Action item:
If a line in the entries below contains "public", copy it.

[[ Stored data open ]]

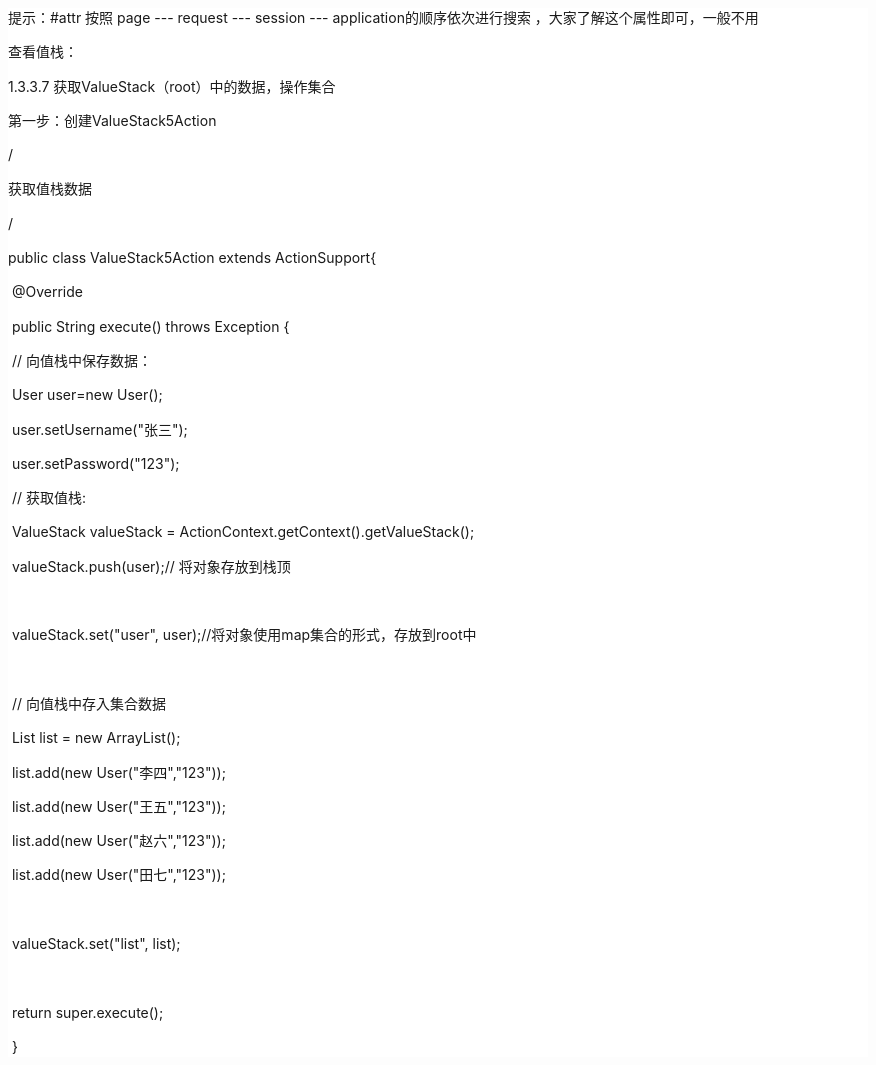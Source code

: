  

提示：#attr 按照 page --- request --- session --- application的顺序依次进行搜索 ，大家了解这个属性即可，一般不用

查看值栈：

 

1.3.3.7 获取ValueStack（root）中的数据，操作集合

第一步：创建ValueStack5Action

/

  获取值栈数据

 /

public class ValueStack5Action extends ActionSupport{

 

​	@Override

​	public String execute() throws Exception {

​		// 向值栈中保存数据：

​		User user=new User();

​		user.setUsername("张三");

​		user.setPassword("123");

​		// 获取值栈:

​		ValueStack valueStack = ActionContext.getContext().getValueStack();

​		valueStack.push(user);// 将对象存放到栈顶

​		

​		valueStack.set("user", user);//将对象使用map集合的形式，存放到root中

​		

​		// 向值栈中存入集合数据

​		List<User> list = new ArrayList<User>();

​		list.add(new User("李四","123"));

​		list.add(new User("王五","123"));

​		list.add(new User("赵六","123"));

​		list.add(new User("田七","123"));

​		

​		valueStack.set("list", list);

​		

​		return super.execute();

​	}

[[ Stored data closed ]]

Task output:
public class ValueStack5Action extends ActionSupport{
​	public String execute() throws Exception {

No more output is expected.